# started furring my head



## BladeWolf (Jan 30, 2010)

I just started a few nights ago.  I'm really pleased with the outcome so far.  I'm kind of winging it on the design making changes as I go and adding things.  I decided to alternate the black and white on the ears, and also I added a small patch of black on the chin, sort of like a mini goatee, to break up the all white lower jaw.  I have made my nose, just need to bake it and paint it.  Going to work on the lower jaw some more and then try to finish the ears and then move on to the top and front of the head.  The only question I have, hopefully someone can help, is how do I do the part below the head that covers my neck.  Do I just cut a peice long enough to cover my neck and just glue it on, or do I have to sew something.  I can sew, so be honest lol.  On with some pics.  I will post pics as updates the further along I go.


----------



## RoseHexwit (Jan 30, 2010)

Ooh, it looks cute. ^^


----------



## Wynter_pheonix (Jan 30, 2010)

can't wait to see the finished product I'm in the foaming stage right now


----------



## BladeWolf (Jan 30, 2010)

Thanks RoseHexwit.  It looks really cool when I put it on too.  

The foaming was the fun part.  That's when you really start seeing the shape and where it is really going.  Any a snow leopard must be pretty sweet looking.

I am wanting to work on it all the time.  I sat down last night only to put the black strip goin g up the middle and ended up working on it for 2 hours furring the ears.


----------



## RoseHexwit (Jan 31, 2010)

I know what you mean.
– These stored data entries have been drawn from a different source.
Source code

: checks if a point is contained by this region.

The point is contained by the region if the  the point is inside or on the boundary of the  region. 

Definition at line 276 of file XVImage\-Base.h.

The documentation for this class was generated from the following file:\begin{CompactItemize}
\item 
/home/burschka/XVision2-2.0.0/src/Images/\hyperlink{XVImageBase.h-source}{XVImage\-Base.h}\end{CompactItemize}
Fursuiting's almost as addicting as Final Fantasy Tactics Advance.


----------



## BladeWolf (Jan 31, 2010)

I could never get into Final Fantasy.  I've played a few, but not my thing.  RPG's aren't my thing, although I am playing Blue Dragon on xbox 360, and I kind of like it.  Racing and adventure games are more my thing.  
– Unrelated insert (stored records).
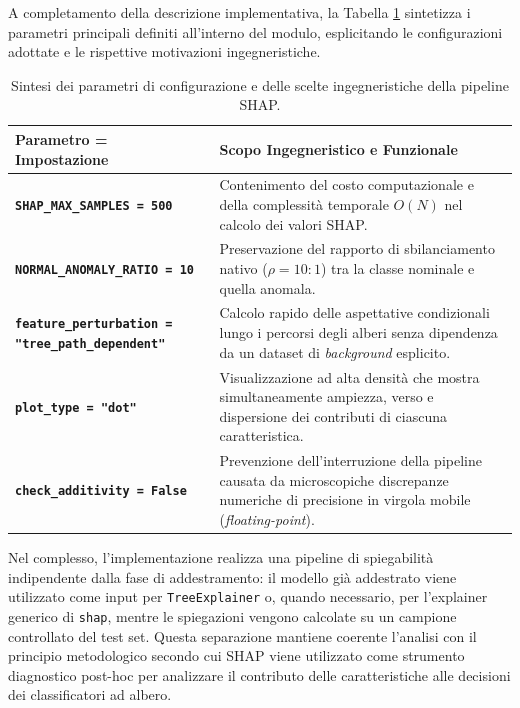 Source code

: A completamento della descrizione implementativa, la Tabella \ref{tab:shap_config_parameters} sintetizza i parametri principali definiti all'interno del modulo, esplicitando le configurazioni adottate e le rispettive motivazioni ingegneristiche.

\begin{table}[H]
    \centering
    \small
    \caption{Sintesi dei parametri di configurazione e delle scelte ingegneristiche della pipeline SHAP.}
    \label{tab:shap_config_parameters}
    \begin{tabularx}{\textwidth}{>{\raggedright\arraybackslash}p{6cm} >{\raggedright\arraybackslash}X}
        \toprule
        \textbf{Parametro = Impostazione} & \textbf{Scopo Ingegneristico e Funzionale} \\
        \midrule
        \textbf{\texttt{SHAP\_MAX\_SAMPLES = 500}} & 
        Contenimento del costo computazionale e della complessità temporale $O(N)$ nel calcolo dei valori SHAP. \\
        \textbf{\texttt{NORMAL\_ANOMALY\_RATIO = 10}} & 
        Preservazione del rapporto di sbilanciamento nativo ($\rho = 10:1$) tra la classe nominale e quella anomala. \\
        \textbf{\texttt{feature\_perturbation = "tree\_path\_dependent"}} & 
        Calcolo rapido delle aspettative condizionali lungo i percorsi degli alberi senza dipendenza da un dataset di \textit{background} esplicito. \\
        \textbf{\texttt{plot\_type = "dot"}} & 
        Visualizzazione ad alta densità che mostra simultaneamente ampiezza, verso e dispersione dei contributi di ciascuna caratteristica. \\
        \textbf{\texttt{check\_additivity = False}} & 
        Prevenzione dell'interruzione della pipeline causata da microscopiche discrepanze numeriche di precisione in virgola mobile (\textit{floating-point}). \\
        \bottomrule
    \end{tabularx}
\end{table}

Nel complesso, l'implementazione realizza una pipeline di spiegabilità indipendente dalla fase di addestramento: il modello già addestrato viene utilizzato come input per \texttt{TreeExplainer} o, quando necessario, per l'explainer generico di \texttt{shap}, mentre le spiegazioni vengono calcolate su un campione controllato del test set. 
Questa separazione mantiene coerente l'analisi con il principio metodologico secondo cui SHAP viene utilizzato come strumento diagnostico post-hoc per analizzare il contributo delle caratteristiche alle decisioni dei classificatori ad albero.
It is kind of addicting.  I'm already planning my next project, a blue dragon.  I've always loved building/creating things.  Just can't wait to see the finished product.  Should be soon, about a month.  Going to make some follow-me eyes and then do the mouth/teeth and final touch-ups.


----------



## BladeWolf (Feb 1, 2010)

UPDATE!  Furred the rest of the white, finished the ears, and did the inside of the mouth and made a tongue.  I test fitted it and then went to bed.  Tonight I am working on the black parts and then on to the teeh, nose (just need to bake), and follow-me eyes.  Here are a few pics.









me test fitting it


----------



## Bando (Feb 1, 2010)

Looking good! Wow you have a bunch of cool stuff in your room


----------



## BladeWolf (Feb 2, 2010)

Thanks.  Yeah, I have an impulse buying problem.  I have my dragon collection, a curio cabinet of all glass and crystal dragons and other expensive peices, my dragon sword and knife collection, my model car collection, video game console collection (6 currently hooked up), video games collections (10 systems, lots of games lol), dvd collection.  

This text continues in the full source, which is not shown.